Um exemplo simples de como isso é bizarro é o caso das irmãs Maria Aylmer e Lucy Aylmer, que mesmo sendo gêmeas bivitelinas, são tão diferentes a ponto de uma ser negra e outra ruiva.. rs


Nesse caso, alguma delas tem que ser considerada superior à outra, ou alguma delas está fadada a oprimir (e por isso deve ser contida) enquanto a outra será uma eterna vítima que precisa ser ajudada??

Obviamente que não, mas é esse tipo de dilema que aparece quando se faz esse tipo de julgamento apenas observando as características físicas.
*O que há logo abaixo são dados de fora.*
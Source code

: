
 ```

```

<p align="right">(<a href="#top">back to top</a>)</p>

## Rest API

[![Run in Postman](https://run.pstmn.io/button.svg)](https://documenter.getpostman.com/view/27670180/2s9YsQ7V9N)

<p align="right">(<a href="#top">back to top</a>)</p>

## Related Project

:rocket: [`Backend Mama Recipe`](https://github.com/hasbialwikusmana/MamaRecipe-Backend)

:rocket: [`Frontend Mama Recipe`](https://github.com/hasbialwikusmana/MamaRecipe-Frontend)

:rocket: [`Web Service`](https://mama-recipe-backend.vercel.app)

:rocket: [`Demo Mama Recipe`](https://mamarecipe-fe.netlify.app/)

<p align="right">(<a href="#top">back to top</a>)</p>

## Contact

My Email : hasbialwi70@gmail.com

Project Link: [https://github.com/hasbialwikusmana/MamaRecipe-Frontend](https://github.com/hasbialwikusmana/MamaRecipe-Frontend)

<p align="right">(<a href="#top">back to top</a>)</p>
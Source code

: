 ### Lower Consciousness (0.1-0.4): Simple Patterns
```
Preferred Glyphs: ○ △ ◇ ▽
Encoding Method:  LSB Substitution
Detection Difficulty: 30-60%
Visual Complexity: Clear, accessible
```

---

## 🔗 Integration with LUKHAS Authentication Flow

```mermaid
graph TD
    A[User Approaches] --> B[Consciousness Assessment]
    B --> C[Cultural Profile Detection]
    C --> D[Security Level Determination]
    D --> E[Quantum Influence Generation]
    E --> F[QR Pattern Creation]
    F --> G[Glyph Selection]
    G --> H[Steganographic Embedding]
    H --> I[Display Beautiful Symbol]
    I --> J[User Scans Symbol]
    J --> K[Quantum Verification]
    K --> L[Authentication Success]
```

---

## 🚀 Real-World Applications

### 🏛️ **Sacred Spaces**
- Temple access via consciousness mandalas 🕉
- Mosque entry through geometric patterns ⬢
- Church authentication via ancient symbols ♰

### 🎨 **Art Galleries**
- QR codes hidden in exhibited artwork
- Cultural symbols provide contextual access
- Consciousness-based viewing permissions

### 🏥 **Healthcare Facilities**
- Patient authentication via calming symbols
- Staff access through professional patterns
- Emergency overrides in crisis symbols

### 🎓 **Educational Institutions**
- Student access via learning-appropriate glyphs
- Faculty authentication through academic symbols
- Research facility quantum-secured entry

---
Para falar sobre esse tema como se deve seria necessário mais espaço, e posteriormente pretendo escrever um texto só sobre isso, mas o que fica claro de qualquer forma é que, querendo ou não, esses defensores de cotas na verdade pregam o racismo. Todos esses que lutam por "restituições" históricas de um grupo a outro, mesmo quando os indivíduos deste não cometeram diretamente nenhum mal ou dano ao outro, estão fomentando essa divisão e sem qualquer base científica para isso.
Afinal, sem "raças" como podem haver "cotas raciais"??


Ou seja, está demonstrado que a bíblia não dá qualquer base para que se faça julgamentos morais tomando por base o conceito social racial. Mas o que ela fala então da mistura entre povos e etnias diferentes??
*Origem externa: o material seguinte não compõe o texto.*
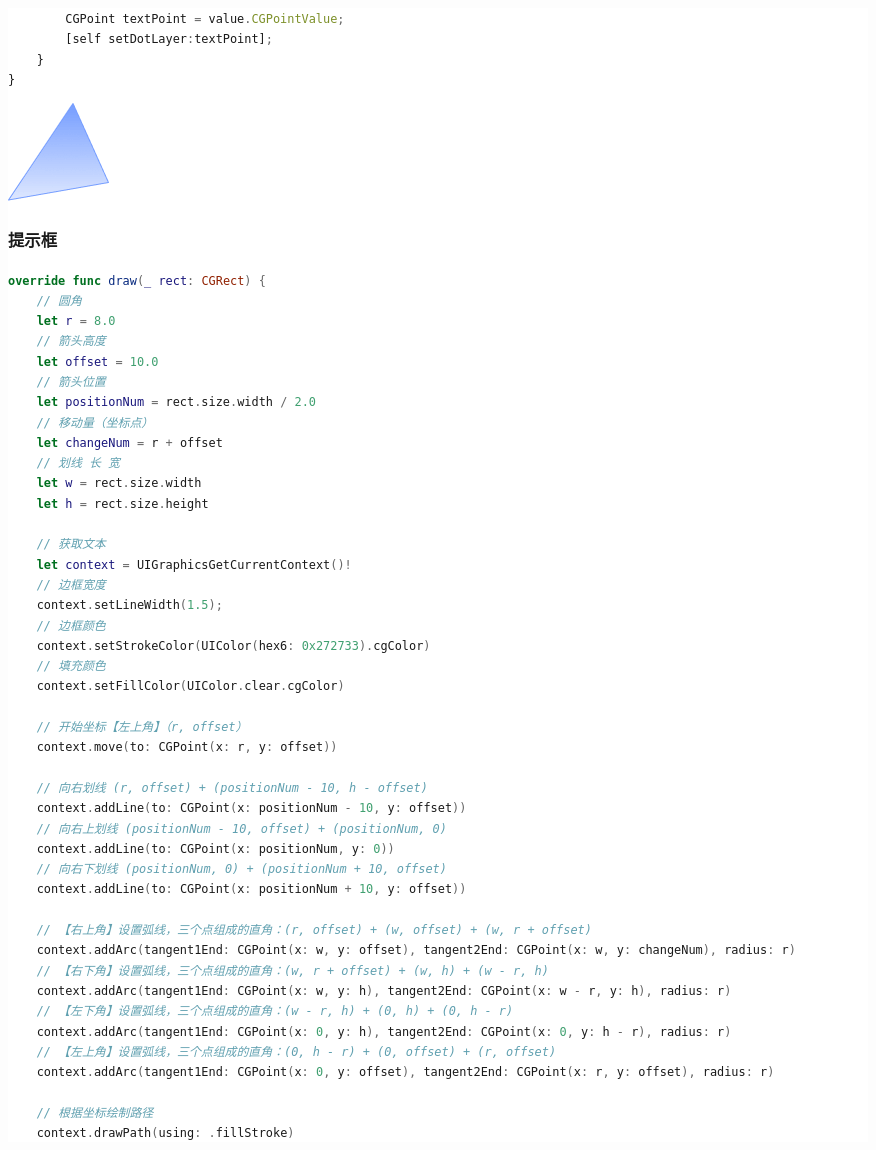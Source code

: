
 ```js
        CGPoint textPoint = value.CGPointValue;
        [self setDotLayer:textPoint];
    }
}
```

![22](../iOS/iOS绘图之贝塞尔曲线/22.png)

### 提示框

```swift
override func draw(_ rect: CGRect) {
    // 圆角
    let r = 8.0
    // 箭头高度
    let offset = 10.0
    // 箭头位置
    let positionNum = rect.size.width / 2.0
    // 移动量（坐标点）
    let changeNum = r + offset
    // 划线 长 宽
    let w = rect.size.width
    let h = rect.size.height
    
    // 获取文本
    let context = UIGraphicsGetCurrentContext()!
    // 边框宽度
    context.setLineWidth(1.5);
    // 边框颜色
    context.setStrokeColor(UIColor(hex6: 0x272733).cgColor)
    // 填充颜色
    context.setFillColor(UIColor.clear.cgColor)
    
    // 开始坐标【左上角】（r, offset）
    context.move(to: CGPoint(x: r, y: offset))
    
    // 向右划线 (r, offset) + (positionNum - 10, h - offset)
    context.addLine(to: CGPoint(x: positionNum - 10, y: offset))
    // 向右上划线 (positionNum - 10, offset) + (positionNum, 0)
    context.addLine(to: CGPoint(x: positionNum, y: 0))
    // 向右下划线 (positionNum, 0) + (positionNum + 10, offset)
    context.addLine(to: CGPoint(x: positionNum + 10, y: offset))
    
    // 【右上角】设置弧线，三个点组成的直角：(r, offset) + (w, offset) + (w, r + offset)
    context.addArc(tangent1End: CGPoint(x: w, y: offset), tangent2End: CGPoint(x: w, y: changeNum), radius: r)
    // 【右下角】设置弧线，三个点组成的直角：(w, r + offset) + (w, h) + (w - r, h)
    context.addArc(tangent1End: CGPoint(x: w, y: h), tangent2End: CGPoint(x: w - r, y: h), radius: r)
    // 【左下角】设置弧线，三个点组成的直角：(w - r, h) + (0, h) + (0, h - r)
    context.addArc(tangent1End: CGPoint(x: 0, y: h), tangent2End: CGPoint(x: 0, y: h - r), radius: r)
    // 【左上角】设置弧线，三个点组成的直角：(0, h - r) + (0, offset) + (r, offset)
    context.addArc(tangent1End: CGPoint(x: 0, y: offset), tangent2End: CGPoint(x: r, y: offset), radius: r)
    
    // 根据坐标绘制路径
    context.drawPath(using: .fillStroke)
```
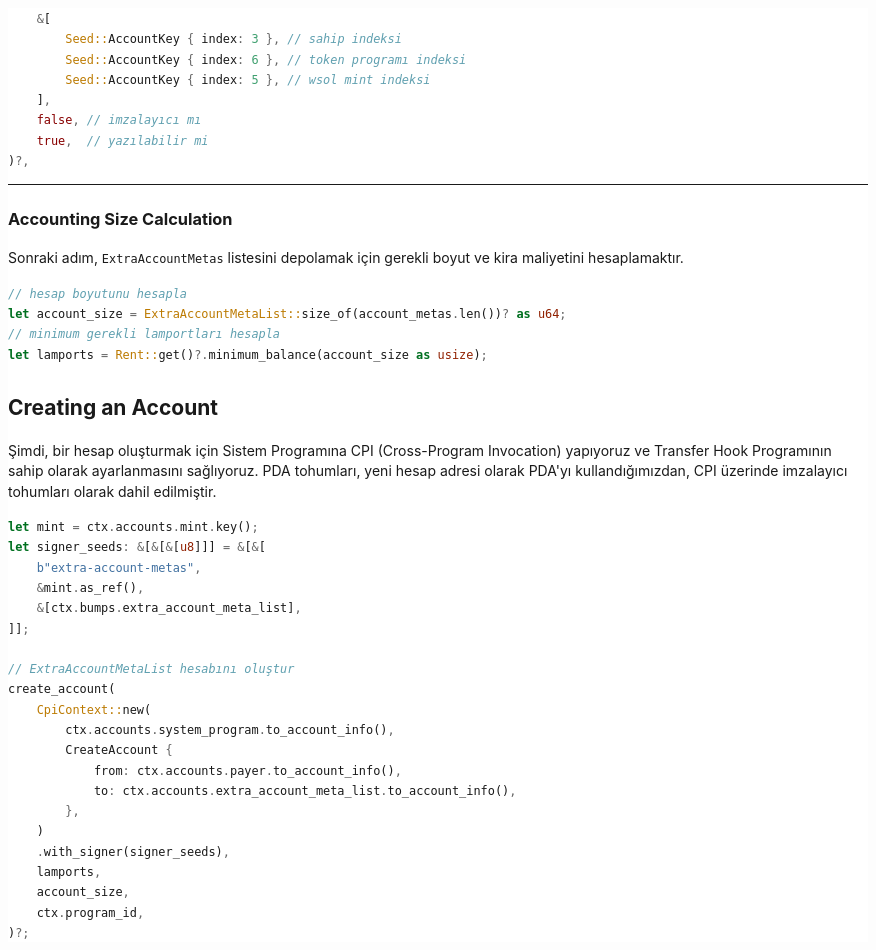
 ```rust
    &[
        Seed::AccountKey { index: 3 }, // sahip indeksi
        Seed::AccountKey { index: 6 }, // token programı indeksi
        Seed::AccountKey { index: 5 }, // wsol mint indeksi
    ],
    false, // imzalayıcı mı
    true,  // yazılabilir mi
)?,
```

---

### Accounting Size Calculation

Sonraki adım, `ExtraAccountMetas` listesini depolamak için gerekli boyut ve kira maliyetini hesaplamaktır.

```rust
// hesap boyutunu hesapla
let account_size = ExtraAccountMetaList::size_of(account_metas.len())? as u64;
// minimum gerekli lamportları hesapla
let lamports = Rent::get()?.minimum_balance(account_size as usize);
```

## Creating an Account

Şimdi, bir hesap oluşturmak için Sistem Programına CPI (Cross-Program Invocation) yapıyoruz ve Transfer Hook Programının sahip olarak ayarlanmasını sağlıyoruz. PDA tohumları, yeni hesap adresi olarak PDA'yı kullandığımızdan, CPI üzerinde imzalayıcı tohumları olarak dahil edilmiştir.

```rust
let mint = ctx.accounts.mint.key();
let signer_seeds: &[&[&[u8]]] = &[&[
    b"extra-account-metas",
    &mint.as_ref(),
    &[ctx.bumps.extra_account_meta_list],
]];

// ExtraAccountMetaList hesabını oluştur
create_account(
    CpiContext::new(
        ctx.accounts.system_program.to_account_info(),
        CreateAccount {
            from: ctx.accounts.payer.to_account_info(),
            to: ctx.accounts.extra_account_meta_list.to_account_info(),
        },
    )
    .with_signer(signer_seeds),
    lamports,
    account_size,
    ctx.program_id,
)?;
```
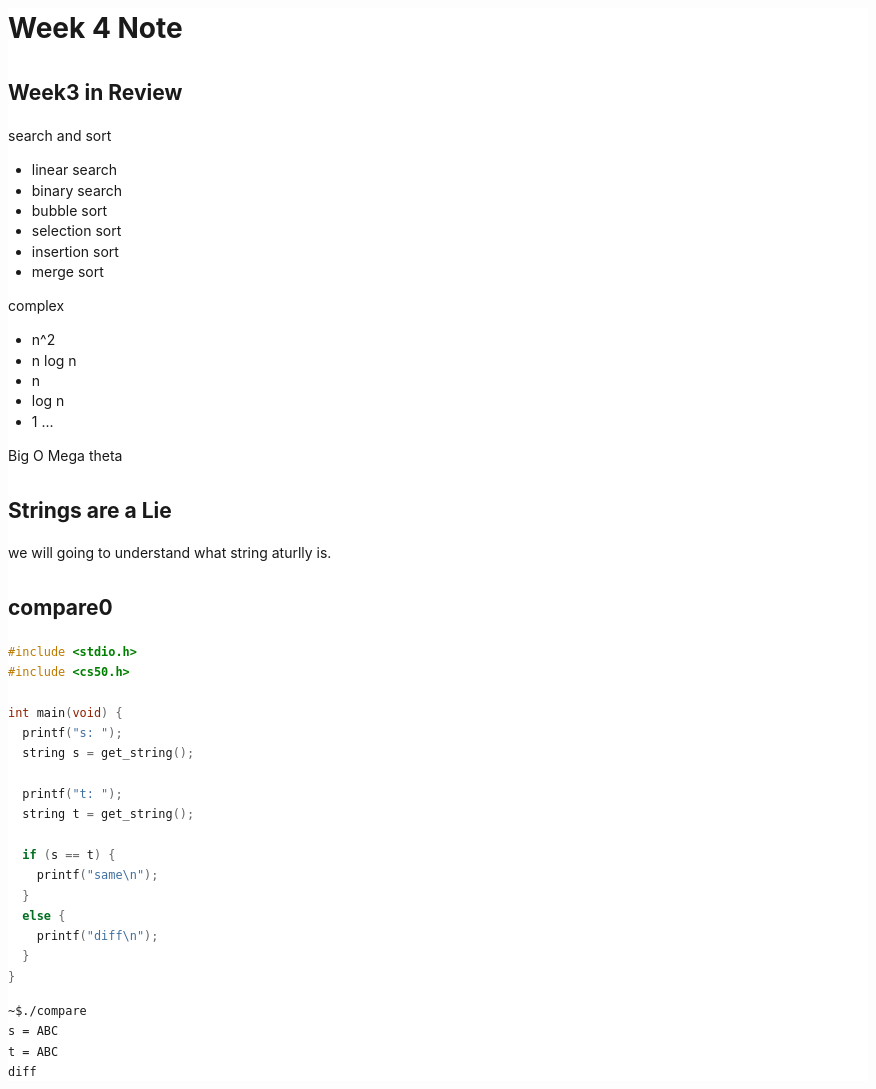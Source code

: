 # Week 4 Note
## Week3 in Review
search and sort
- linear search
- binary search
- bubble sort
- selection sort
- insertion sort
- merge sort

complex
- n^2
- n log n
- n
- log n
- 1
...

Big O
Mega
theta

## Strings are a Lie
we will going to understand what string aturlly is.

## compare0
```c
#include <stdio.h>
#include <cs50.h>

int main(void) {
  printf("s: ");
  string s = get_string();
  
  printf("t: ");
  string t = get_string();
  
  if (s == t) {
    printf("same\n");
  }
  else {
    printf("diff\n");
  }
}
```
```basg
~$./compare
s = ABC
t = ABC
diff
```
[1] S. J. Gould, Ontongeny and Phylogeny, Cambridge, Mass,: Belknap-Harvad Press, 1977, p. 127,128.
[2] E. Haeckel, The History of Creation, 1876, p. 363. 
[3] Louis L. Snyder, “Racialism: Its Meaning and History,” in Ellis Cashmore and James Jennings, eds., Racism: Essential Readings (London: SAGE Publications, 2001), 92.
[4 e 5] George M. Fredrickson, Racism: A Short History (Princeton, NJ: Princeton University Press, 2002), 56.
[6] Emmanuel Chukwudi Eze, ed., Race and the Enlightenment: A Reader (Cambridge, Mass., 1997), 13.  Citado em Fredrickson, Racism: A Short History, 56.
[7] Fredrickson, Racism: A Short History, 57.
[8] Galton, Francis. Inquiries into human faculty and its development. New York: AMS Press, 1973.
[9] Carta de Karl Marx para Friedrich Engels, de julho de 1862.
[10]  Marx & Engels Werke vol. 36, 1967, p. 645.